Así lo expresó Araceli Gútierrez, una de las mujeres torturadas por Omar “Pájaro” Ferreyra en Monte Peloni. La reflexión de los ex detenidos–desaparecidos y el palpitar de una ciudad que miró de reojo el fallecimiento de uno de los referentes del centro clandestino de detención que funcionó en Olavarría, durante la última dictadura militar.

  • Sol Vázquez
Por: Silvana Melo y Claudia Rafael, desde Olavarría

La muerte de Omar “Pájaro” Ferreyra fue gris y fría, como la mañana invernal del 23 de agosto en Olavarría. Tenía 65 años y un cáncer de esófago que se disparó durante el juicio que desnudó el aparato represivo en Monte Peloni. Fue, para sus víctimas vivas, un engranaje gris. Sin demasiada entidad más que la de ser parte de una estructura ideada, armada y puesta a rodar para el horror. Un tipo como cualquiera, que convivió naturalmente en una ciudad dura como el cemento hasta que el intendente de la democracia –Helios Eseverri, que asumió en 1983 y falleció, en el poder, en 2007– lo encaramó en la cima de un cargo público tan gris como ese hombre gris: director de Control Urbano. Desde allí, sin embargo, obtuvo la suficiente visibilidad como para que aquellos que sufrieron la crueldad de tantos anónimos –que se creyeron impunes y amparados para siempre en ese nicho de ilegalidad– lo revivieran y reconocieran como verdugo.

La ciudad amaneció como todos los días. Con la helada de agosto en los parques y la sensación extraña de que no había muerto cualquiera en el Hospital municipal. No hubo grandes movimientos en la casa velatoria. Lo que queda del “Pájaro” Ferreyra se convertirá en cenizas mañana, en el crematorio Loma de Paz.

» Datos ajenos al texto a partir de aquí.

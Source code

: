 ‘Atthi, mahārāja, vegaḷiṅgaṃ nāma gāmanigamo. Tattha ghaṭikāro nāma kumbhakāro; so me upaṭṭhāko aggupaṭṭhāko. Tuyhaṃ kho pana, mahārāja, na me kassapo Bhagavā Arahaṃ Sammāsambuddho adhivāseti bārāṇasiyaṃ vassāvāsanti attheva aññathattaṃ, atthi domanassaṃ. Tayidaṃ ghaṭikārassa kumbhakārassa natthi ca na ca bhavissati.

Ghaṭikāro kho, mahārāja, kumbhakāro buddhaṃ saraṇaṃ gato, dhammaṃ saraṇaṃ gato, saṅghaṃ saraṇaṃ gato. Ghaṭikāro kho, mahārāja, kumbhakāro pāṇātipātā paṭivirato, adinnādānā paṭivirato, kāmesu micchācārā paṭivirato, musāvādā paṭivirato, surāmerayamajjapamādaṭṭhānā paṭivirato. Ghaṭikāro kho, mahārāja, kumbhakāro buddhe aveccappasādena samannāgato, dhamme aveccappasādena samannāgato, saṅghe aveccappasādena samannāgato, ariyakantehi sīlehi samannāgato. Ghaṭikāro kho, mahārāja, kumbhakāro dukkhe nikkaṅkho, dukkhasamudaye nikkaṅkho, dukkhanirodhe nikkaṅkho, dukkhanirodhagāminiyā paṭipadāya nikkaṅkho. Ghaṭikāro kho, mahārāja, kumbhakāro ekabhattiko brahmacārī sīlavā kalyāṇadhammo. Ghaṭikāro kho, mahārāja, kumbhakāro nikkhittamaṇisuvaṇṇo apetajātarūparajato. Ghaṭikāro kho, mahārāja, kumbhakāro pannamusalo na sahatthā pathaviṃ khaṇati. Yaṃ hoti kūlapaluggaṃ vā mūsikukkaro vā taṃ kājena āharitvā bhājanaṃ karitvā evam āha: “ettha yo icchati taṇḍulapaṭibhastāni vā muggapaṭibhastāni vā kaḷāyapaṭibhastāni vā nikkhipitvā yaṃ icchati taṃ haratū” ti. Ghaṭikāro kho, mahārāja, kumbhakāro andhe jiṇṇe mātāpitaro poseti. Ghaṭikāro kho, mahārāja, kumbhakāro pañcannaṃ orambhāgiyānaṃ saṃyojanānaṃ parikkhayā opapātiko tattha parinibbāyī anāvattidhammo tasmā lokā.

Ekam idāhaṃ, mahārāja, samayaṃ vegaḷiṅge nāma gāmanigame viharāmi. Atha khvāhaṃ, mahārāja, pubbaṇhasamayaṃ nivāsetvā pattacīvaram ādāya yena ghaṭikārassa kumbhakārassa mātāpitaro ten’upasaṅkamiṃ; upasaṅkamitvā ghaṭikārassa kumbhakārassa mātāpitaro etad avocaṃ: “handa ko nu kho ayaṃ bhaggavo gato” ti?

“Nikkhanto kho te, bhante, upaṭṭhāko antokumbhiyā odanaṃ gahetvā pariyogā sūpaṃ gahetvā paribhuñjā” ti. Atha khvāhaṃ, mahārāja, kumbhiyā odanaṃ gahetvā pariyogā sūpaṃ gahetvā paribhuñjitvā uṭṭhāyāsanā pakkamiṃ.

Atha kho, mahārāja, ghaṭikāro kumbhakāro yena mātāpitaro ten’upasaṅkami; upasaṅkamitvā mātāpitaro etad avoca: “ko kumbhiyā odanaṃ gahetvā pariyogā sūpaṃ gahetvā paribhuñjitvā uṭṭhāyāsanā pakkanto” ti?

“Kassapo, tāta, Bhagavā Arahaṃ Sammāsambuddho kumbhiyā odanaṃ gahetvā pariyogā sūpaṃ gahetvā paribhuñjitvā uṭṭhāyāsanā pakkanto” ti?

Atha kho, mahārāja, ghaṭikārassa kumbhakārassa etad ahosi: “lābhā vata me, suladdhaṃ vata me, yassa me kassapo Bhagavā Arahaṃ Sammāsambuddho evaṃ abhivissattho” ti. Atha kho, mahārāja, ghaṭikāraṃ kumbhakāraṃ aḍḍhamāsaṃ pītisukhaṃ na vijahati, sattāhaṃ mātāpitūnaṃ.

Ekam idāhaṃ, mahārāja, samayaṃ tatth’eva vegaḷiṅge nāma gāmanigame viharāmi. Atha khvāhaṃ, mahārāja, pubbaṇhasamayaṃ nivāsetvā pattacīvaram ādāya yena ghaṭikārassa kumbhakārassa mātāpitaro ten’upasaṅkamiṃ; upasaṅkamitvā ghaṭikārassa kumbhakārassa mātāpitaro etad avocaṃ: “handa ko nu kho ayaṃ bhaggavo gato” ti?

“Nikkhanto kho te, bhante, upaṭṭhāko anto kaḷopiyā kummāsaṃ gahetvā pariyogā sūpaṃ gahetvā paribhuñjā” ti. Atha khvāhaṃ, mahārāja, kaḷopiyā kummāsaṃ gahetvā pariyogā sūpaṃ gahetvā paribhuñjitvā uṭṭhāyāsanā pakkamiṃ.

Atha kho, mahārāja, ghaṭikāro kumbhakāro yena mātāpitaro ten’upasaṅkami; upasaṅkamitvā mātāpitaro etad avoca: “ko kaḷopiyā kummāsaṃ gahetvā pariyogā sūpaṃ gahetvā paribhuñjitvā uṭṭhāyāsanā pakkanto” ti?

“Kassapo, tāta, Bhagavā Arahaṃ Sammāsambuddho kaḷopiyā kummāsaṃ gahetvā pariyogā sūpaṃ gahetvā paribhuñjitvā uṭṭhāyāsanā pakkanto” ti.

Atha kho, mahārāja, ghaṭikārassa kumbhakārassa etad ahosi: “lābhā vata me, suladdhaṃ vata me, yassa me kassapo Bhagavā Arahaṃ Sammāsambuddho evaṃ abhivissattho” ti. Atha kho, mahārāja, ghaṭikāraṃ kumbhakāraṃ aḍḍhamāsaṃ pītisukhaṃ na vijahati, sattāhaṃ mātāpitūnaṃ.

Olavarría no cambió su ritmo habitual, que se acelera a media mañana. Ni tuvo tema excluyente en los cafés ni en las colas de los bancos. No hubo más que el bajo cero de la madrugada, el triunfo de Boca o el TC del domingo. Apenas los sectores más politizados y los militantes de las organizaciones de derechos humanos supieron de esa muerte y opinaron sobre ella en la intimidad o en las redes sociales.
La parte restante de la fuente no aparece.